Arches National Park
One of Utah's most popular parks lives up to its name, with a vast array of mind-boggling sandstone arches around every corner. Arches National Park is packed in summertime, mainly because of the easy hike to its show pony: Delicate Arch. But like other Utah national parks in winter, it’s blissfully uncrowded come this time of year, so be sure to check it out.
As the National Park Service points out, while most hiking trails are open throughout the year, some care is needed to safely navigate the rocky Arches trails in winter. Popular trails may become icy from packed snow while drifting snow can conceal cairns, which are the small towers of stone that mark trails across the slickrock landscapes.
Devils Garden Campground is open first come, first served in the winter months before returning to a reservation system in March.
Canyonlands National Park
Perhaps one of the park’s system most disjointed areas of wild majesty, Canyonlands National Park is truly a puzzle thanks to the canyon-carving power of the Colorado and Green rivers. Divided by the rugged topography of the landscape into three districts — Needles, Island in the Sky and the honestly named Maze — the park beautifully befuddles. The Islands in the Sky area is the most easily accessible, while Needles and the rugged Maze offer more backcountry experiences.

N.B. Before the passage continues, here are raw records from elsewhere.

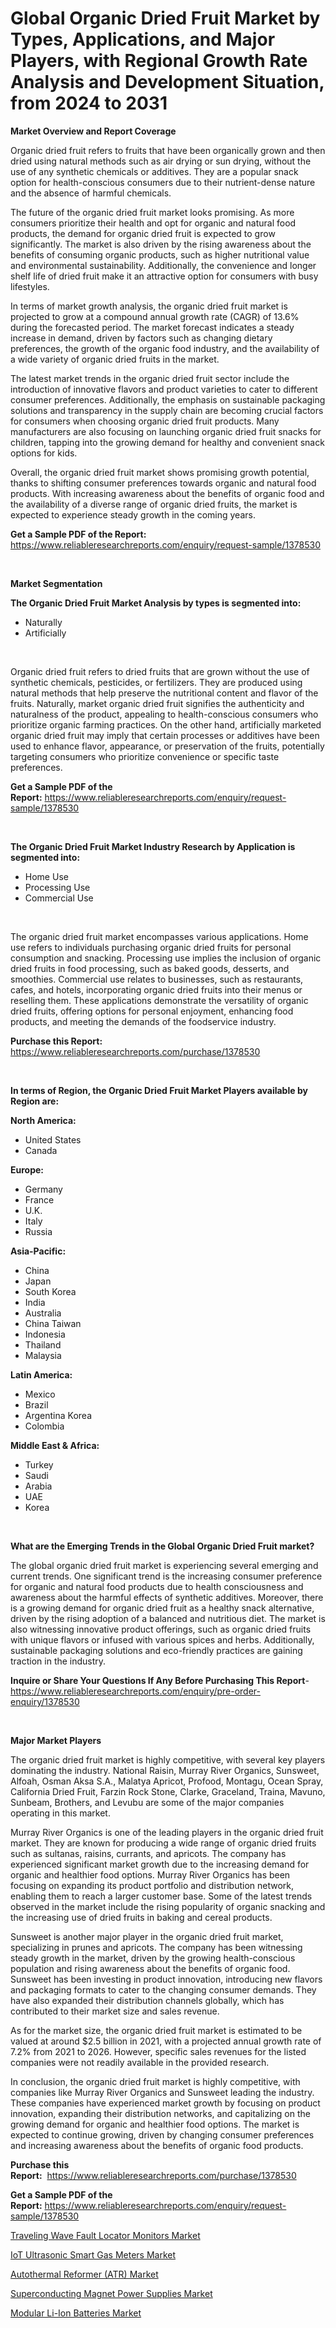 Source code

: <p><h1>Global Organic Dried Fruit Market by Types, Applications, and Major Players, with Regional Growth Rate Analysis and Development Situation, from 2024 to 2031</h1></p><p><strong>Market Overview and Report Coverage</strong></p>
<p><p>Organic dried fruit refers to fruits that have been organically grown and then dried using natural methods such as air drying or sun drying, without the use of any synthetic chemicals or additives. They are a popular snack option for health-conscious consumers due to their nutrient-dense nature and the absence of harmful chemicals.</p><p>The future of the organic dried fruit market looks promising. As more consumers prioritize their health and opt for organic and natural food products, the demand for organic dried fruit is expected to grow significantly. The market is also driven by the rising awareness about the benefits of consuming organic products, such as higher nutritional value and environmental sustainability. Additionally, the convenience and longer shelf life of dried fruit make it an attractive option for consumers with busy lifestyles.</p><p>In terms of market growth analysis, the organic dried fruit market is projected to grow at a compound annual growth rate (CAGR) of 13.6% during the forecasted period. The market forecast indicates a steady increase in demand, driven by factors such as changing dietary preferences, the growth of the organic food industry, and the availability of a wide variety of organic dried fruits in the market.</p><p>The latest market trends in the organic dried fruit sector include the introduction of innovative flavors and product varieties to cater to different consumer preferences. Additionally, the emphasis on sustainable packaging solutions and transparency in the supply chain are becoming crucial factors for consumers when choosing organic dried fruit products. Many manufacturers are also focusing on launching organic dried fruit snacks for children, tapping into the growing demand for healthy and convenient snack options for kids.</p><p>Overall, the organic dried fruit market shows promising growth potential, thanks to shifting consumer preferences towards organic and natural food products. With increasing awareness about the benefits of organic food and the availability of a diverse range of organic dried fruits, the market is expected to experience steady growth in the coming years.</p></p>
<p><strong>Get a Sample PDF of the Report:</strong> <a href="https://www.reliableresearchreports.com/enquiry/request-sample/1378530">https://www.reliableresearchreports.com/enquiry/request-sample/1378530</a></p>
<p>&nbsp;</p>
<p><strong>Market Segmentation</strong></p>
<p><strong>The Organic Dried Fruit Market Analysis by types is segmented into:</strong></p>
<p><ul><li>Naturally</li><li>Artificially</li></ul></p>
<p>&nbsp;</p>
<p><p>Organic dried fruit refers to dried fruits that are grown without the use of synthetic chemicals, pesticides, or fertilizers. They are produced using natural methods that help preserve the nutritional content and flavor of the fruits. Naturally, market organic dried fruit signifies the authenticity and naturalness of the product, appealing to health-conscious consumers who prioritize organic farming practices. On the other hand, artificially marketed organic dried fruit may imply that certain processes or additives have been used to enhance flavor, appearance, or preservation of the fruits, potentially targeting consumers who prioritize convenience or specific taste preferences.</p></p>
<p><strong>Get a Sample PDF of the Report:</strong>&nbsp;<a href="https://www.reliableresearchreports.com/enquiry/request-sample/1378530">https://www.reliableresearchreports.com/enquiry/request-sample/1378530</a></p>
<p>&nbsp;</p>
<p><strong>The Organic Dried Fruit Market Industry Research by Application is segmented into:</strong></p>
<p><ul><li>Home Use</li><li>Processing Use</li><li>Commercial Use</li></ul></p>
<p>&nbsp;</p>
<p><p>The organic dried fruit market encompasses various applications. Home use refers to individuals purchasing organic dried fruits for personal consumption and snacking. Processing use implies the inclusion of organic dried fruits in food processing, such as baked goods, desserts, and smoothies. Commercial use relates to businesses, such as restaurants, cafes, and hotels, incorporating organic dried fruits into their menus or reselling them. These applications demonstrate the versatility of organic dried fruits, offering options for personal enjoyment, enhancing food products, and meeting the demands of the foodservice industry.</p></p>
<p><strong>Purchase this Report:</strong>&nbsp; <a href="https://www.reliableresearchreports.com/purchase/1378530">https://www.reliableresearchreports.com/purchase/1378530</a></p>
<p>&nbsp;</p>
<p><strong>In terms of Region, the Organic Dried Fruit Market Players available by Region are:</strong></p>
<p>
    <p> <strong> North America: </strong>
        <ul>
            <li>United States</li>
            <li>Canada</li>
        </ul>
        </p> 
    <p> <strong> Europe: </strong>
        <ul>
            <li>Germany</li>
            <li>France</li>
            <li>U.K.</li>
            <li>Italy</li>
            <li>Russia</li>
        </ul>
        </p> 
    <p> <strong> Asia-Pacific: </strong>
        <ul>
            <li>China</li>
            <li>Japan</li>
            <li>South Korea</li>
            <li>India</li>
            <li>Australia</li>
            <li>China Taiwan</li>
            <li>Indonesia</li>
            <li>Thailand</li>
            <li>Malaysia</li>
        </ul>
        </p> 
    <p> <strong> Latin America: </strong>
        <ul>
            <li>Mexico</li>
            <li>Brazil</li>
            <li>Argentina Korea</li>
            <li>Colombia</li>
        </ul>
        </p> 
    <p> <strong> Middle East & Africa: </strong>
        <ul>
            <li>Turkey</li>
            <li>Saudi</li>
            <li>Arabia</li>
            <li>UAE</li>
            <li>Korea</li>
        </ul>
    </p>
    </p>
<p>&nbsp;</p>
<p><strong>What are the Emerging Trends in the Global Organic Dried Fruit market?</strong></p>
<p><p>The global organic dried fruit market is experiencing several emerging and current trends. One significant trend is the increasing consumer preference for organic and natural food products due to health consciousness and awareness about the harmful effects of synthetic additives. Moreover, there is a growing demand for organic dried fruit as a healthy snack alternative, driven by the rising adoption of a balanced and nutritious diet. The market is also witnessing innovative product offerings, such as organic dried fruits with unique flavors or infused with various spices and herbs. Additionally, sustainable packaging solutions and eco-friendly practices are gaining traction in the industry.</p></p>
<p><strong>Inquire or Share Your Questions If Any Before Purchasing This Report</strong>- <a href="https://www.reliableresearchreports.com/enquiry/pre-order-enquiry/1378530">https://www.reliableresearchreports.com/enquiry/pre-order-enquiry/1378530</a></p>
<p>&nbsp;</p>
<p><strong>Major Market Players</strong></p>
<p><p>The organic dried fruit market is highly competitive, with several key players dominating the industry. National Raisin, Murray River Organics, Sunsweet, Alfoah, Osman Aksa S.A., Malatya Apricot, Profood, Montagu, Ocean Spray, California Dried Fruit, Farzin Rock Stone, Clarke, Graceland, Traina, Mavuno, Sunbeam, Brothers, and Levubu are some of the major companies operating in this market.</p><p>Murray River Organics is one of the leading players in the organic dried fruit market. They are known for producing a wide range of organic dried fruits such as sultanas, raisins, currants, and apricots. The company has experienced significant market growth due to the increasing demand for organic and healthier food options. Murray River Organics has been focusing on expanding its product portfolio and distribution network, enabling them to reach a larger customer base. Some of the latest trends observed in the market include the rising popularity of organic snacking and the increasing use of dried fruits in baking and cereal products.</p><p>Sunsweet is another major player in the organic dried fruit market, specializing in prunes and apricots. The company has been witnessing steady growth in the market, driven by the growing health-conscious population and rising awareness about the benefits of organic food. Sunsweet has been investing in product innovation, introducing new flavors and packaging formats to cater to the changing consumer demands. They have also expanded their distribution channels globally, which has contributed to their market size and sales revenue.</p><p>As for the market size, the organic dried fruit market is estimated to be valued at around $2.5 billion in 2021, with a projected annual growth rate of 7.2% from 2021 to 2026. However, specific sales revenues for the listed companies were not readily available in the provided research.</p><p>In conclusion, the organic dried fruit market is highly competitive, with companies like Murray River Organics and Sunsweet leading the industry. These companies have experienced market growth by focusing on product innovation, expanding their distribution networks, and capitalizing on the growing demand for organic and healthier food options. The market is expected to continue growing, driven by changing consumer preferences and increasing awareness about the benefits of organic food products.</p></p>
<p><strong>Purchase this Report:</strong>&nbsp;&nbsp;<a href="https://www.reliableresearchreports.com/purchase/1378530">https://www.reliableresearchreports.com/purchase/1378530</a></p>
<p></p>
<p><strong>Get a Sample PDF of the Report:</strong>&nbsp;<a href="https://www.reliableresearchreports.com/enquiry/request-sample/1378530">https://www.reliableresearchreports.com/enquiry/request-sample/1378530</a></p>
<p><p><a href="https://github.com/Chiragrp25/Market-Research-Report-List-2/blob/main/traveling-wave-fault-locator-monitors-market.md">Traveling Wave Fault Locator Monitors Market</a></p><p><a href="https://github.com/YashRP12/Market-Research-Report-List-2/blob/main/iot-ultrasonic-smart-gas-meters-market.md">IoT Ultrasonic Smart Gas Meters Market</a></p><p><a href="https://github.com/Chiragrp24/Market-Research-Report-List-2/blob/main/autothermal-reformer-atr-market.md">Autothermal Reformer (ATR) Market</a></p><p><a href="https://github.com/Chiragrp23/Market-Research-Report-List-2/blob/main/superconducting-magnet-power-supplies-market.md">Superconducting Magnet Power Supplies Market</a></p><p><a href="https://github.com/Chiragrp22/Market-Research-Report-List-2/blob/main/modular-li-ion-batteries-market.md">Modular Li-Ion Batteries Market</a></p></p>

The park is always open, and the Island in the Sky Visitor Center is your gateway to the most popular section of Canyonlands, which remains open 9 a.m. to 4 p.m. throughout the winter, except major holidays. The Needles Visitor Center closes December to mid-February, but well-prepared adventurers with the right gear can still enjoy trips to this tranquil district.
Base camp: Moab
Where to stay: Moab is a year-round destination and most of its lodging options are open all 12 months. Familiar chains like the Fairfield Inn all have outposts in the town and make solid bases for your excursions and the rustic and scenic Red Cliffs Lodge continues to stand atop the TripAdvisor rankings. But do consider staying at least one night in the yurts at Dead Horse Point State Park during your trip. These round Mongolian-style tents sleep a cozy six or a roomy two and come equipped with burly heaters. It’s a bathroom-outside affair but the view of the stars at night are worth the chilly walk to the heated restroom. Reservations available at Dead Horse Point State Park.
Red Cliffs Lodge
Milepost 14, Highway 128
Moab, Utah 84532
1863 N. Highway 191 Moab, (435) 259-5350
Explore more Moab accommodations.
Where to eat: The Twisted Sisters Cafe is a friendly spot owned by its namesakes — two smart-aleckey and, well, twisted sisters who you’ll often finding behind the bar serving up delicious margaritas.
11 E. 100 North, Moab
Where to eat: The aptly named Eklecticafé is the best breakfast stop in town and boasts a vegan-friendly menu.
352 N. Main St, Moab
Make a note: the best national parks in winter are in southeastern Utah. Bundle up and plan to visit.